Fanów głosu Gillana z całą pewnością interesuje także co ciekawego słychać ostatnio w obozie Deep Purple. A słychać niestety niedużo. Grupa niedawno zakończyła trasę promującą swoje ostatnie wydawnictwo i na chwilę obecną nie zapowiadała jeszcze jakichkolwiek nowych koncertów, bądź sesji nagraniowej. Jedyną poszlaką, która sugerować może, że zespół nie przeszedł jeszcze na zapowiedzianą emeryturę jest niedawny wywiad z Rogerem Gloverem.
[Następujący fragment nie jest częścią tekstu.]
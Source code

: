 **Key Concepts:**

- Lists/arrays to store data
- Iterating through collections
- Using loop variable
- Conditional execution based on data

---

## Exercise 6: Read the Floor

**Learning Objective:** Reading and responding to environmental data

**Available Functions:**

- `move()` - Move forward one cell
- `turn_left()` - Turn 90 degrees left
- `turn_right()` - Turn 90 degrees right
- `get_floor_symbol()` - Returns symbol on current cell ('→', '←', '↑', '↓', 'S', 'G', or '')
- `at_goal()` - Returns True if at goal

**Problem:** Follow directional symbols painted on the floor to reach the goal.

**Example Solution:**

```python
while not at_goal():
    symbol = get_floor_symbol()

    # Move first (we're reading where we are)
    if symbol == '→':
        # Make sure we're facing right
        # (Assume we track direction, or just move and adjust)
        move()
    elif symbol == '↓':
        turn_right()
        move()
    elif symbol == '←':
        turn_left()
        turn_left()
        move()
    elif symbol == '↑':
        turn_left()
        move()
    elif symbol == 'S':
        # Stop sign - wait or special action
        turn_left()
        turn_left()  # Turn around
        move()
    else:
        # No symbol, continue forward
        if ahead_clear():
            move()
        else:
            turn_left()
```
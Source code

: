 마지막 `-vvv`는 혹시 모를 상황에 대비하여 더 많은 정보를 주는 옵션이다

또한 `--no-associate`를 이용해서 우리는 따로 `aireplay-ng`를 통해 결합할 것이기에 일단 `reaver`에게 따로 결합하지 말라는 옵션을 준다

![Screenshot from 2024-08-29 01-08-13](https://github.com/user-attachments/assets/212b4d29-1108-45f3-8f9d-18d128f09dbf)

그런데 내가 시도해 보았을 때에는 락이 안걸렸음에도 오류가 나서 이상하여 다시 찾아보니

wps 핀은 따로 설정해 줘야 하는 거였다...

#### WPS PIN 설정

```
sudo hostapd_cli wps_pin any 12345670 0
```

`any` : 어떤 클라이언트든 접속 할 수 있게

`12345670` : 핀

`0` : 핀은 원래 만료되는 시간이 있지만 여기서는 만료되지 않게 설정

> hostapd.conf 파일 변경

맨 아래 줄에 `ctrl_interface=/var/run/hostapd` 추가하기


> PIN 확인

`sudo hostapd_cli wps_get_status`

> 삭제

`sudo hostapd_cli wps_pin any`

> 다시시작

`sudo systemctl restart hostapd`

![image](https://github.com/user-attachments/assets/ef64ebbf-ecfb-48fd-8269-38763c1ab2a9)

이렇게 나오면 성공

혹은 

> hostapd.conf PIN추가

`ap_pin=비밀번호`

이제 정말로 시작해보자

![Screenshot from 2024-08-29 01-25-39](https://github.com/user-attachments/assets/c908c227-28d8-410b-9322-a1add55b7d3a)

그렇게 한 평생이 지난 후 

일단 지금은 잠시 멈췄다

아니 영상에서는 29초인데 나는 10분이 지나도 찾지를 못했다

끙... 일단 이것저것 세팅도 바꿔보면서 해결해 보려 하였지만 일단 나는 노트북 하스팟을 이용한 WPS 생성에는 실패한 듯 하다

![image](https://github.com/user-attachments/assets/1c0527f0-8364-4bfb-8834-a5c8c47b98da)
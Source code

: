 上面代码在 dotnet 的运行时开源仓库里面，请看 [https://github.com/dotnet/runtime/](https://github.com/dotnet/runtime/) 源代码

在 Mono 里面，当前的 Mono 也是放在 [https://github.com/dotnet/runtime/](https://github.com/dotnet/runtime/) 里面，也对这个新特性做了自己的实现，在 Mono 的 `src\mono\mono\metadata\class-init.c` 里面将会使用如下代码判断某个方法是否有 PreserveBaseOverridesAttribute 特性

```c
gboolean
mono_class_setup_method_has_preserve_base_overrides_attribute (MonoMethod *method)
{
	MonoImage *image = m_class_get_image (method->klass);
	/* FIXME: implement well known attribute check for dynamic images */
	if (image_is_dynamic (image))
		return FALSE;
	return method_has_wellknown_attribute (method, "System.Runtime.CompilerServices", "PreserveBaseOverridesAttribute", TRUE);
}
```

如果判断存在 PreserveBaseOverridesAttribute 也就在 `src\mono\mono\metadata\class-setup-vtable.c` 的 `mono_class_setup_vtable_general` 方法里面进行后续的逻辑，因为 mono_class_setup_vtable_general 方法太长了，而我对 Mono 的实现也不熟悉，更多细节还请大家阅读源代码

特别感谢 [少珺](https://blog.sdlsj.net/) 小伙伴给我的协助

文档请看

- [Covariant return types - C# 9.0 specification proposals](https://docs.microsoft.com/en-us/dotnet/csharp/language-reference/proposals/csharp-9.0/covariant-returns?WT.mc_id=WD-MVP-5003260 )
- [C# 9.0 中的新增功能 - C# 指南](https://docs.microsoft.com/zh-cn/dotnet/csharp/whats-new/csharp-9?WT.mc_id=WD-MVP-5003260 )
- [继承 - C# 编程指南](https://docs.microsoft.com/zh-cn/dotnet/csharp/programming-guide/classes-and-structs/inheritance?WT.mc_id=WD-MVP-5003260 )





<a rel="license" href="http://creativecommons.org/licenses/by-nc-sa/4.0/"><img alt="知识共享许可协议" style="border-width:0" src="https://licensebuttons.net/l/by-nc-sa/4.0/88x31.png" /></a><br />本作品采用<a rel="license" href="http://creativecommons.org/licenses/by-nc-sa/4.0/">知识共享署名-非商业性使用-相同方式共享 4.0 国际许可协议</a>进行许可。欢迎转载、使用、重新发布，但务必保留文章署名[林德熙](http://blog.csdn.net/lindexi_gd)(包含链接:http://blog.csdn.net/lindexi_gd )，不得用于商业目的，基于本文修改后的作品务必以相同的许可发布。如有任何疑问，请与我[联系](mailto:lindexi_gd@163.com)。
Basista kapeli w rozmowie z portalem musicradar.com zasugerował, że zespół wejdzie jeszcze przynajmniej raz do studia i wróci na trasę. Muzyk wspomniał, że:
Deep Purple jest częścią naszego życia od 50 lat i żaden z nas nie chce tego zakończyć. Mamy jednak świadomość, że prędzej czy później będziemy musieli to zrobić. Osobiście chciałbym kontynuować i nagrać kolejną płytę. Emocjonalnie nie jesteśmy gotowi na zakończenie, dlatego powinniśmy działać przez kolejne cztery lub pięć lat.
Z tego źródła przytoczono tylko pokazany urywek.